Just downstream from the Damariscotta River lies the Gulf of Maine. Like the rest of the planet, it is warming, too. Barney Balch, Bigelow’s senior scientist, has studied and charted the Gulf of Maine for 20 years, and he believes, no, he can show, that the waters off our shore are rising. And, says Bigelow’s CEO, Dr. Deborah Bronk, the rising temperatures are changing the Gulf itself. Near the shore, a cold current from the Arctic flows down through the Gulf of Maine hugging the coast. Offshore the warm current called the Gulf Stream flows north. Bronk says the Gulf Stream is getting warmer, as is the cold arctic current called the Labrador Current, which is not as frigid as it once was and is moving east. The combination is helping to warm the Gulf. That may have an impact on Maine’s fishery.
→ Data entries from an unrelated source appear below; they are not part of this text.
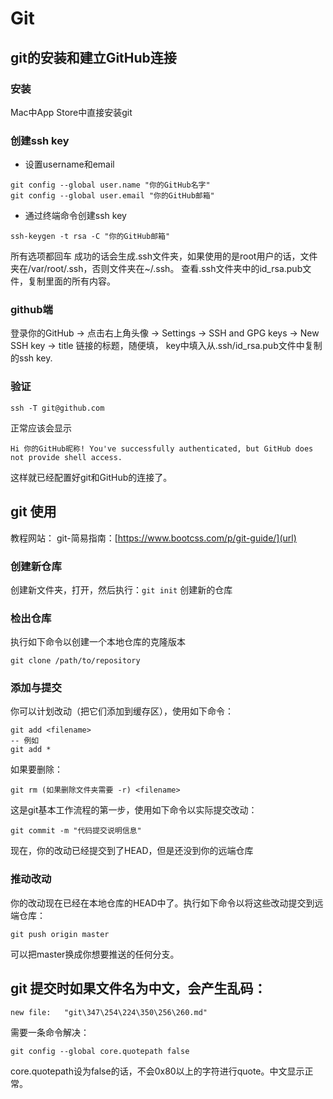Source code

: # Git
## git的安装和建立GitHub连接
### 安装
Mac中App Store中直接安装git
### 创建ssh key
- 设置username和email
```
git config --global user.name "你的GitHub名字"
git config --global user.email "你的GitHub邮箱"
```
- 通过终端命令创建ssh key
```
ssh-keygen -t rsa -C "你的GitHub邮箱"
```
所有选项都回车
成功的话会生成.ssh文件夹，如果使用的是root用户的话，文件夹在/var/root/.ssh，否则文件夹在~/.ssh。
查看.ssh文件夹中的id_rsa.pub文件，复制里面的所有内容。

### github端
登录你的GitHub -> 点击右上角头像 -> Settings -> SSH and GPG keys -> New SSH key -> title 链接的标题，随便填， key中填入从.ssh/id_rsa.pub文件中复制的ssh key.

### 验证
```
ssh -T git@github.com
```
正常应该会显示
```
Hi 你的GitHub昵称! You've successfully authenticated, but GitHub does not provide shell access.
```
这样就已经配置好git和GitHub的连接了。

## git 使用
教程网站：
git-简易指南：[https://www.bootcss.com/p/git-guide/](url)
### 创建新仓库
创建新文件夹，打开，然后执行：```git init``` 创建新的仓库
### 检出仓库
执行如下命令以创建一个本地仓库的克隆版本
```
git clone /path/to/repository
```
### 添加与提交
你可以计划改动（把它们添加到缓存区），使用如下命令：
```
git add <filename>
-- 例如
git add *
```
如果要删除：
```
git rm (如果删除文件夹需要 -r) <filename>
```
这是git基本工作流程的第一步，使用如下命令以实际提交改动：
```
git commit -m "代码提交说明信息"
```
现在，你的改动已经提交到了HEAD，但是还没到你的远端仓库
### 推动改动
你的改动现在已经在本地仓库的HEAD中了。执行如下命令以将这些改动提交到远端仓库：
```
git push origin master
```
可以把master换成你想要推送的任何分支。
## git 提交时如果文件名为中文，会产生乱码：
```
new file:   "git\347\254\224\350\256\260.md"
```
需要一条命令解决：
```
git config --global core.quotepath false
```
core.quotepath设为false的话，不会0x80以上的字符进行quote。中文显示正常。
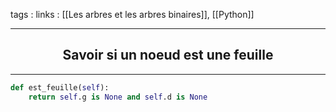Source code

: tags : 
links : [[Les arbres et les arbres binaires]], [[Python]]

****

<h2 style="text-align: center;"> Savoir si un noeud est une feuille </h2>

****


```python
def est_feuille(self):
	return self.g is None and self.d is None
```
In an interview, she said her biggest fear would be a massive ocean heat wave, like “The Blob” that appeared in the Pacific Ocean. In 2013, a huge patch of warm water, dubbed “The Blob,” for a movie monster that ate everything, formed off the coast of Alaska and grew until it reached from Mexico to the Aleutian Islands. Three years later, it had raised the water temperatures by 2.5 degrees Celsius, (that is 35.5 degrees Fahrenheit).
According to the magazine Science, by late 2016, the marine heat wave crashed across ecosystems along North America's western coast, reshuffling food chains and wreaking havoc.
“That is a nightmare for me, and we don’t understand why it formed,” said Bronk.
But the Bigelow message was not all doom and gloom. They offered some good news, too. Bigelow scientists are working on ways to combat climate change by limiting the amount of methane gas going into the atmosphere. Methane is a greenhouse gas that contributes to global warming. Much of it comes from cows. When they process food, they burp methane. Bigelow scientists are working to limit cow methane burps by feeding them a concoction made from algae.
“We have patented this process and are working on ways to make it effective,” Bronk said.
So, as the wine and cheese crowd absorbed the serious message from the climate change slides, along with the dulcet melodies of Bartok and Glass, Bronk delivered them a bit of good news. She showed how Bigelow Lab’s scientific horsepower is not only studying the changing oceans, they are also working on ways to combat the world’s number one problem. By discovering an algae salad to help Bossy the Cow and her sisters with their digestion, they may, just maybe, help cool down Mother Earth. And they are doing it right here in our hometown.